When p is large compared to n. 

  • if p => n you should not fit a model, it will fit exactly.
  • if p < n but close, there is still likely overfitting.
  • don’t use all the preds, but model selection then becomes a process.
  • Many of the same issues occur with cat vars.

When n is large:

  • bigger sample doesn’t mean better.
  • large n won’t improve inference if non-random
  • won’t improve ability to make causal inference without randomization to treatments.
  • won’t solve dependency issues.
  • won’t solve missing data issues if non-random.

You can’t overcome lack of randomization. Randomness is more important than size.

  • With large n, small effects can be statistically significant.
  • Consider practical vs statistical significance.
  • lm and glm require the data to be in memory.
  • there are ways to swap out data and do it anyway.

Increasing sample size is often accompanied by increasingly complicated relationships. This is more a conceptual problem that it is computational.
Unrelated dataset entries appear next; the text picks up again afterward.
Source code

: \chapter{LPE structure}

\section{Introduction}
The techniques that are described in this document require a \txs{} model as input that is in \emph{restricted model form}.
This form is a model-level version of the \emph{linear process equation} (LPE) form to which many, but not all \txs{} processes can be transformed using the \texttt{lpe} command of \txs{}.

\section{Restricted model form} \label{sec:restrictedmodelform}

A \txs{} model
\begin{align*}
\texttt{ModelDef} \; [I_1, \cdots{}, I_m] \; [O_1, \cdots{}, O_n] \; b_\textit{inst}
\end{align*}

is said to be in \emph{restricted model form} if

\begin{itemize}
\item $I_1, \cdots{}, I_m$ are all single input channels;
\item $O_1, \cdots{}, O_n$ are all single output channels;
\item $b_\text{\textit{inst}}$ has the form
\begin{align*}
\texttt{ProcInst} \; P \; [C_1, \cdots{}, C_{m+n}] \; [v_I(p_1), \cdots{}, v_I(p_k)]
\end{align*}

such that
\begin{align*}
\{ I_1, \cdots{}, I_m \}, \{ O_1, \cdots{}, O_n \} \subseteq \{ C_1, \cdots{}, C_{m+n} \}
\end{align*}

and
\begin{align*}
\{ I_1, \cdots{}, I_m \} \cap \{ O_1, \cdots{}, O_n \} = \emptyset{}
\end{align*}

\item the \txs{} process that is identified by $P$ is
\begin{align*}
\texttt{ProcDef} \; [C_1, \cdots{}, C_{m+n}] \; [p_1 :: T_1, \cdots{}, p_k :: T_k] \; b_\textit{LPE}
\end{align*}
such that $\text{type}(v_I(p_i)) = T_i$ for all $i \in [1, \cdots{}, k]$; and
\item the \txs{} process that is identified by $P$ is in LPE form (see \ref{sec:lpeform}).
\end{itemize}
It’s hard for us to think about complicated relationships.

The data must be informative about the thing we are interested in, having more data won’t help if it’s the wrong data.
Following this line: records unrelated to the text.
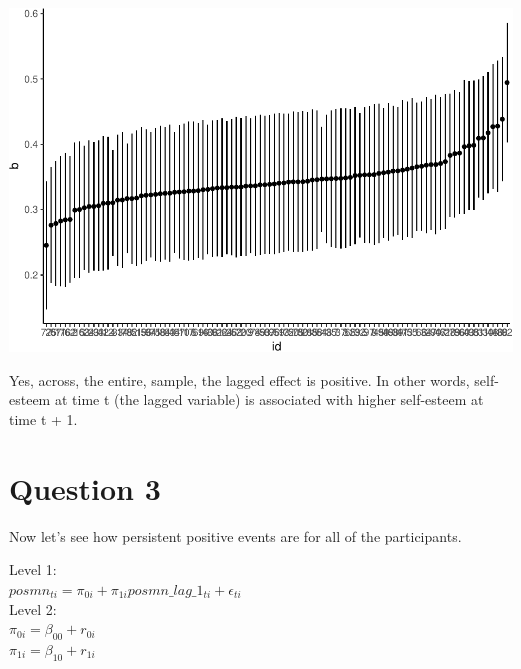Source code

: \documentclass[]{article}
\newenvironment{Shaded}{\begin{snugshade}}{\end{snugshade}}
\newcommand{\KeywordTok}[1]{\textcolor[rgb]{0.13,0.29,0.53}{\textbf{#1}}}
\newcommand{\DataTypeTok}[1]{\textcolor[rgb]{0.13,0.29,0.53}{#1}}
\newcommand{\FloatTok}[1]{\textcolor[rgb]{0.00,0.00,0.81}{#1}}
\newcommand{\StringTok}[1]{\textcolor[rgb]{0.31,0.60,0.02}{#1}}
\newcommand{\OperatorTok}[1]{\textcolor[rgb]{0.81,0.36,0.00}{\textbf{#1}}}
\newcommand{\NormalTok}[1]{#1}
\begin{document}
\includegraphics{Beck_HW_7_R_1_files/figure-latex/unnamed-chunk-4-1.pdf}

\begin{Shaded}
\end{Shaded}

Yes, across, the entire, sample, the lagged effect is positive. In other
words, self-esteem at time t (the lagged variable) is associated with
higher self-esteem at time t + 1.

\section{Question 3}\label{question-3}

Now let's see how persistent positive events are for all of the
participants.

Level 1:\\
\(posmn_{ti} = \pi_{0i} + \pi_{1i}posmn\_lag\_1_{ti} + \epsilon_{ti}\)\\
Level 2:\\
\(\pi_{0i} = \beta_{00} + r_{0i}\)\\
\(\pi_{1i} = \beta_{10} + r_{1i}\)
\end{document}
Steps to looking at big data

  • look at a sample.
  • find a way to get a more representative set out of the whole to look at your question of interest.
  • analysis of a random sample can be used to make inference about the whole and the population.
  • summarize some aspects of the data, but be careful about the perils of aggregation.
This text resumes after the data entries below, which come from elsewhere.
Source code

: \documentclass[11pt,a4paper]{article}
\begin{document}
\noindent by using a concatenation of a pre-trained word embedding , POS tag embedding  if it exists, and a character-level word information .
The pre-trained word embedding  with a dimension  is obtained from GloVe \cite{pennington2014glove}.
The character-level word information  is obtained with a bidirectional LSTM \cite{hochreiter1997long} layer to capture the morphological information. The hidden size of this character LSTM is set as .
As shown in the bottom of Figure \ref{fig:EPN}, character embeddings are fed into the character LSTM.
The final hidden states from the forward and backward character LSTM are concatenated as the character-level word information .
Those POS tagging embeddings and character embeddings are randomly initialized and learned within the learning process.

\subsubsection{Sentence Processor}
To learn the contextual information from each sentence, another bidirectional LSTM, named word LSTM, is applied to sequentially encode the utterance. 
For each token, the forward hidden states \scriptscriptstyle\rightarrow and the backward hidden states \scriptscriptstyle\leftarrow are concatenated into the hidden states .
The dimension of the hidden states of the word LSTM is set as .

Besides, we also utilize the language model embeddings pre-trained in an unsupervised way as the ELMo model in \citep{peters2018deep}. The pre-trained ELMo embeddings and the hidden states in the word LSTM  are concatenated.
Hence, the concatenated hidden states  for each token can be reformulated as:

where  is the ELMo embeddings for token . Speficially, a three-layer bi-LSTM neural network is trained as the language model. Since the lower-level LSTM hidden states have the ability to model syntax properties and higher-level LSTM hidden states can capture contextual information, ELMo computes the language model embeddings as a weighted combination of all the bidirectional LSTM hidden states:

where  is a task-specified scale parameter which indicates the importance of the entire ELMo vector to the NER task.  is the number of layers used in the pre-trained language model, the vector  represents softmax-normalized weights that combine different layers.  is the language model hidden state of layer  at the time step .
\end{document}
If you see a summary table created from any dataset, large or small, be sure to consider whether the counts in the table have been aggregated over another factor or set of factors and if those had been included, would the information in the summary be different?

Working with big data in R

Working with big data in R

This is 1 hour long. I am not going to try and do the whole thing here. I’ll just watch it later.

Lab and HW

# Shows the factor dummy coding. 
contrasts(crashi2$Time.Cat)

Quiz R

The first two questions rely on the email dataset from the openintro package. Use the following R code to get set up for answering the questions below.

library(openintro)
data(email)
m1 <- glm(spam ~ to_multiple, data = email, family = "binomial")
m2 <- glm(spam ~ winner, data = email, family = "binomial")

1

Based on these two model fits, which is larger, the estimated probability of spam when the e-mail contains the word “winner” or the estimated probability of spam when the e-mail was sent to only one recipient?

summary(m1)

Call:
glm(formula = spam ~ to_multiple, family = "binomial", data = email)

Coefficients:
             Estimate Std. Error z value Pr(>|z|)    
(Intercept)  -2.11609    0.05618 -37.665  < 2e-16 ***
to_multiple1 -1.80918    0.29685  -6.095  1.1e-09 ***
---
Signif. codes:  0 '***' 0.001 '**' 0.01 '*' 0.05 '.' 0.1 ' ' 1

(Dispersion parameter for binomial family taken to be 1)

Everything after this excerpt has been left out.